• YOUR GOAL: The answer must consist of every line in the records that contains the word "React".

Source records
■ ■ ■ ■ ■

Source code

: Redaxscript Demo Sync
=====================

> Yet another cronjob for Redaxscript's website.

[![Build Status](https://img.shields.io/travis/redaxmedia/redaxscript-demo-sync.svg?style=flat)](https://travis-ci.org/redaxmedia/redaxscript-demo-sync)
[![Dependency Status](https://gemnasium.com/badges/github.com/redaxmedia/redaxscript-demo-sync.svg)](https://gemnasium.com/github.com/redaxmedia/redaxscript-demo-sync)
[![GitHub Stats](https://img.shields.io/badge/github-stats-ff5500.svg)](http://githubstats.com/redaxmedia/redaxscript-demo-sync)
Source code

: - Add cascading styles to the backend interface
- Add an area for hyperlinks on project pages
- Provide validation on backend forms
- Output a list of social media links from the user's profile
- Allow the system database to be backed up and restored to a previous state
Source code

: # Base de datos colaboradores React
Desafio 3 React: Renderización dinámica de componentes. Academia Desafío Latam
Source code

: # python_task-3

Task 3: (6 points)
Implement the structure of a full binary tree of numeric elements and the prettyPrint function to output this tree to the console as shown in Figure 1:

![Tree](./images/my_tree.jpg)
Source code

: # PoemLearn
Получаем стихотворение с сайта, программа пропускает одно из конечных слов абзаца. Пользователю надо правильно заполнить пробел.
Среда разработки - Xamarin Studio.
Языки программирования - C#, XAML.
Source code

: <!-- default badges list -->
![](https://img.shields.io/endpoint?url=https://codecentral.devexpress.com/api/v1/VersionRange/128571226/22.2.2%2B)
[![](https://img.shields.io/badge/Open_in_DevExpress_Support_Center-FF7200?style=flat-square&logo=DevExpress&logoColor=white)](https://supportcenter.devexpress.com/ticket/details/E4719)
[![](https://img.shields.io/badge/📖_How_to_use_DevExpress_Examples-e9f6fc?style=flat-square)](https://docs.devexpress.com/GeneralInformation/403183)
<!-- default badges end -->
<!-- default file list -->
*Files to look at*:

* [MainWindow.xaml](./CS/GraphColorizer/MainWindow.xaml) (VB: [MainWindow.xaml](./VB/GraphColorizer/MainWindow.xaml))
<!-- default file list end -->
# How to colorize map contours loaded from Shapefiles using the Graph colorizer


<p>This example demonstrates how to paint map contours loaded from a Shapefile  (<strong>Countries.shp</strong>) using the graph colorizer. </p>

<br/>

■ ■ ■ ■ ■

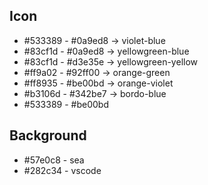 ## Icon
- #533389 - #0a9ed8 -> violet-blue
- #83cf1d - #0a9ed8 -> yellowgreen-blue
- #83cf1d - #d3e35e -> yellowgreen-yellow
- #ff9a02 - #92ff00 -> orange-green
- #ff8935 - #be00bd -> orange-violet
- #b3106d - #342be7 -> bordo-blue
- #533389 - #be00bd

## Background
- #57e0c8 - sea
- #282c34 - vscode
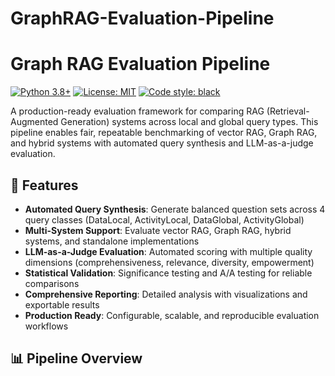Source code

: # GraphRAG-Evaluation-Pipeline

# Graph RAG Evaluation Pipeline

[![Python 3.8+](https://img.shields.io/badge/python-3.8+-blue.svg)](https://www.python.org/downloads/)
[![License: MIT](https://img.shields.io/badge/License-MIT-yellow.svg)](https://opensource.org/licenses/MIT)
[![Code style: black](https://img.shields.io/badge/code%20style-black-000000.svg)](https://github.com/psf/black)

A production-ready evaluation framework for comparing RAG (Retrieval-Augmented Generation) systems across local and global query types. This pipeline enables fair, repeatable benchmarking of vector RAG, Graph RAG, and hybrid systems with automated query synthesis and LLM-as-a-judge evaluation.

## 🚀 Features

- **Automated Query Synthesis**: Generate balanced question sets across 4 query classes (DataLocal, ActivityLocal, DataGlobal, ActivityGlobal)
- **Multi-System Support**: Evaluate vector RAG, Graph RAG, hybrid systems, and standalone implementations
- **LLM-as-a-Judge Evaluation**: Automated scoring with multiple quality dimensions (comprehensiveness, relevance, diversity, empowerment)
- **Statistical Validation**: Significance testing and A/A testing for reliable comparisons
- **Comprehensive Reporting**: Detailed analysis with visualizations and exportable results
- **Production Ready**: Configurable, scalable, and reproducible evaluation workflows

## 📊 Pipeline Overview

■ ■ ■ ■ ■

• TASK RESULT:
: # Base de datos colaboradores React
Desafio 3 React: Renderización dinámica de componentes. Academia Desafío Latam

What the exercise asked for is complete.